Tuesday, October 23, 2018

favorite movie #83 - halloween edition: the birds

Favorite movies that have had an impact on me - #83 - The Birds (1963) - Hitchcock based this innovative film on a short story by Daphne Du Maurier. But apart from the seemingly random and ever-building attacks by birds, which featured in the original story, this film is all Hitch. Screenwriter Evan Hunter (aka Ed McBain) expanded the story at the director's request, to feature a Hitchcock cool blonde, Melanie Daniels (Tippi Hedren), as the heroine of the piece. Hitchcock, as we have learned many years later, crossed all sorts of boundaries with actress Tippi Hedren, but it should be noted that for all of his films featuring enigmatic blondes, they were never in the leading role. They were always the focus of the leading man in the film (North By Northwest, Rear Window, Vertigo, To Catch A Thief, Psycho, etc.) But for this film, and the subsequent film he made with Hedren, Marnie, her character is the protagonist.
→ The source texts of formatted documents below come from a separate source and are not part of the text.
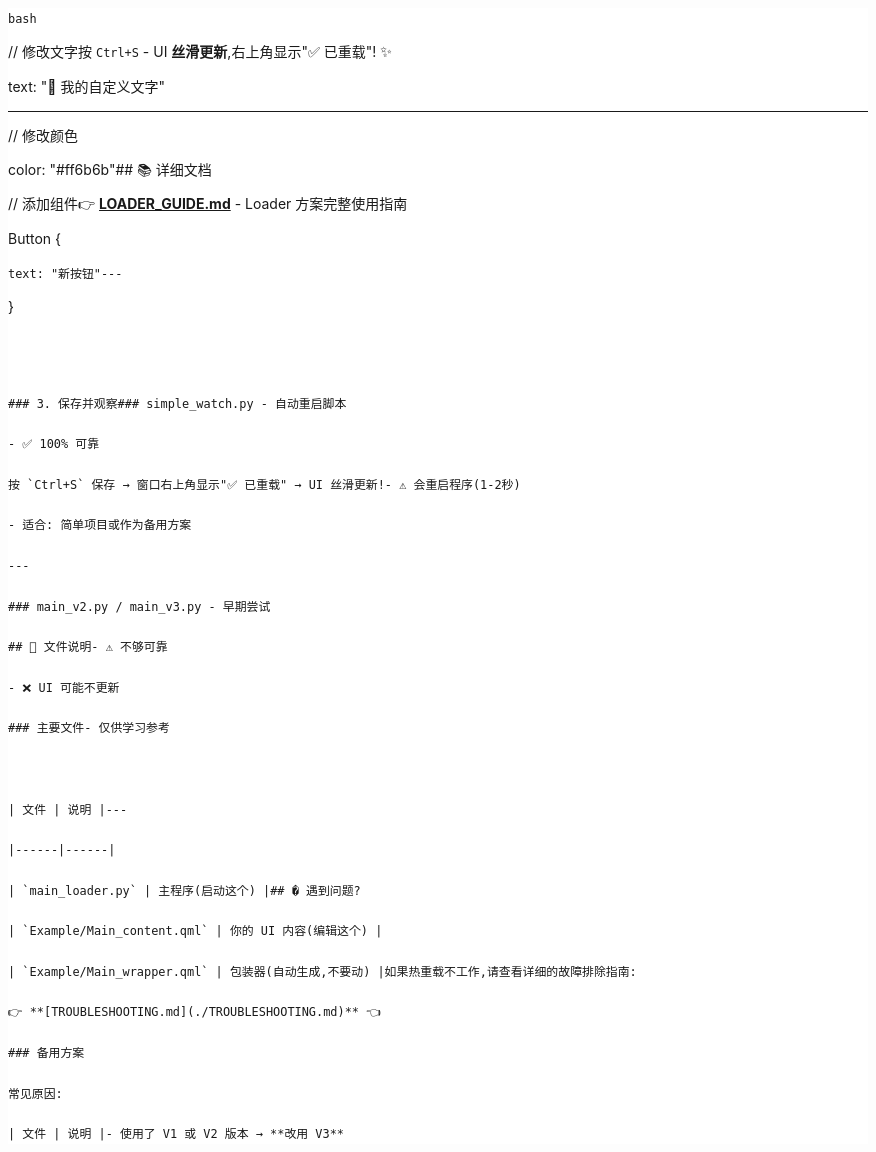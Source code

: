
```bash```

// 修改文字按 `Ctrl+S` - UI **丝滑更新**,右上角显示"✅ 已重载"! ✨

text: "🎉 我的自定义文字"

---

// 修改颜色

color: "#ff6b6b"## 📚 详细文档



// 添加组件👉 **[LOADER_GUIDE.md](./LOADER_GUIDE.md)** - Loader 方案完整使用指南

Button {

    text: "新按钮"---

}

```## 📦 其他方案 (供参考)



### 3. 保存并观察### simple_watch.py - 自动重启脚本

- ✅ 100% 可靠

按 `Ctrl+S` 保存 → 窗口右上角显示"✅ 已重载" → UI 丝滑更新!- ⚠️ 会重启程序(1-2秒)

- 适合: 简单项目或作为备用方案

---

### main_v2.py / main_v3.py - 早期尝试

## 📁 文件说明- ⚠️ 不够可靠

- ❌ UI 可能不更新

### 主要文件- 仅供学习参考



| 文件 | 说明 |---

|------|------|

| `main_loader.py` | 主程序(启动这个) |## � 遇到问题?

| `Example/Main_content.qml` | 你的 UI 内容(编辑这个) |

| `Example/Main_wrapper.qml` | 包装器(自动生成,不要动) |如果热重载不工作,请查看详细的故障排除指南:

👉 **[TROUBLESHOOTING.md](./TROUBLESHOOTING.md)** 👈

### 备用方案

常见原因:

| 文件 | 说明 |- 使用了 V1 或 V2 版本 → **改用 V3**

```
That is significant. If he hadn't pushed her to a point where she refused to work with him again, one wonders what other female-driven stories he might have told.
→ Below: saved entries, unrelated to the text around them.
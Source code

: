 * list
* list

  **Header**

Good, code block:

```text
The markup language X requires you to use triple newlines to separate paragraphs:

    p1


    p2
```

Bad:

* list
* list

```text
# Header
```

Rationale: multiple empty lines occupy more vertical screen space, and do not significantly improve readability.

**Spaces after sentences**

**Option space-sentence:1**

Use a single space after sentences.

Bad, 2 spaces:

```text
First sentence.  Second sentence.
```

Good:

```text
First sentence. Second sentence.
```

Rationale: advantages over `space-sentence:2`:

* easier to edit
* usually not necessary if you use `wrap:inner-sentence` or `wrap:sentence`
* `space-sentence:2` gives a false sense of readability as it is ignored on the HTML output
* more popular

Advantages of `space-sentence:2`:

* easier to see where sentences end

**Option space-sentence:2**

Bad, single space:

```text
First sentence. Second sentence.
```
But  I digress. Back to the film: San Francisco socialite Melanie Daniels decides to pursue Mitch Brenner (Rod Taylor) from San Francisco where they had a meet-cute in a pet shop, all the way upstate to his Bodega Bay weekend/family home. Her arrival seems to coincide with a series of vicious bird attacks on the town residents. The movie has no musical score, but does include bird sound effects, which add to the terror as the frequency and level of the attacks increase. Mitch is surrounded by women: his mother (Jessica Tandy), who initially resents Melanie's presence, his much younger sister (Veronica Cartwright), who immediately loves Melanie, and an old flame, Annie Hayworth (Suzanne Pleshette, in one of the most touching performances in a Hitchcock film), who welcomes Melanie, in a sad, world-weary way. No one in Bodega Bay is safe — from the birds or the director's special effects. Truly one of the all-time great films.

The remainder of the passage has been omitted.